The project intended to “show the students how horrible slavery was and to gain empathy for what it was like to be a slave,” Lamar County School District Superintendent Dr. Steven Hampton said.
“We do not discriminate against race. We want to be sensitive to what happened in the past,” Hampton told the news station.
Hampton said administrators at the school have already addressed the teacher, but there will be further discussion with administrators at the district level.
Black Lives Matter Mississippi posted a photo of the assignment and demanded an explanation from school officials.
This is at purvis middle school. Someone needs to explain 😡 #Blacklivesmattermississippi
pic.twitter.com/PZeGOB55ZR— Black Lives Matter Mississippi (@BLivesMatterMS) March 3, 2021
Frank Bunnell, the principal of Purvis Middle School, addressed the incident in an email to parents. In the email, obtained by The Daily Beast, Bunnell apologized for the activity “happening under [his] watch.”

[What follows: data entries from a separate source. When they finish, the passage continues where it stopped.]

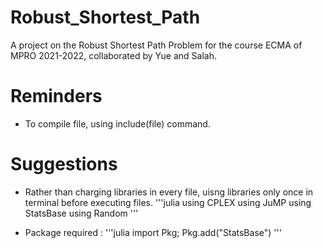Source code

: # Robust_Shortest_Path
 A project on the Robust Shortest Path Problem for the course ECMA of MPRO 2021-2022, collaborated by Yue and Salah.



# Reminders

* To compile file, using include(file) command.


# Suggestions

* Rather than charging libraries in every file, uisng libraries only once in terminal before executing files. 
'''julia
using CPLEX 
using JuMP
using StatsBase
using Random
'''

* Package required : 
'''julia
  import Pkg; Pkg.add("StatsBase")
'''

“A person could read just the assignment and draw a very unrealistic view of the true tragedies that occurred. That was not intended,” he wrote. “However, intent does not excuse anything. There is no excuse to downplay a practice that (even after abolished) spurs unjust laws, unfair economic practices, inhumane treatment, and suppression of a people.”
Jarrius Adams, the president of Young Democrats Mississippi, called the assignment inappropriate.
“It is extremely tone-deaf and inappropriate to have middle schoolers put themselves in the shoes of slaves without proper context,” Adams said.
“It does not matter what the intention was, the impact is the only thing that matters,” Adams said. “If I were a parent of a student in the classroom, I would be pissed. There are proper ways to educate students about the history of this nation — this was not one of them.”
About 12% of the students at Purvis Middle School are Black, while 80 percent are white, according to The Daily Beast. However, more than 50% of the students in Mississippi public schools are Black.
The region is “Klan territory,” according to Jeremy Marquell Bridges, social media manager for Black Lives Matter Mississippi.
“I don’t know how a logical person teaches this,” Bridges said. “Like someone who went to school to teach children could think this exercise was helpful in any way. It’s not helpful, it’s hurtful.”
Another controversial assignment, which was given at a Texas charter school in 2018, asked students to identify the “positive” and negative aspects of slavery, as Blavity previously reported.
In the same year, another Texas school asked to draw a picture depicting themselves as slaves.
“There’s nothing about slavery that I would want any child, regardless of color, to have to relive,” Tonya Jennings, an outraged mother of a student at Four Points Middle School, said.
“It is completely out of place,” Jennings said, as Blavity previously reported. “To ask my child to put herself in a situation where she has to draw herself as a slave was an issue just, you know, all the way up the board.”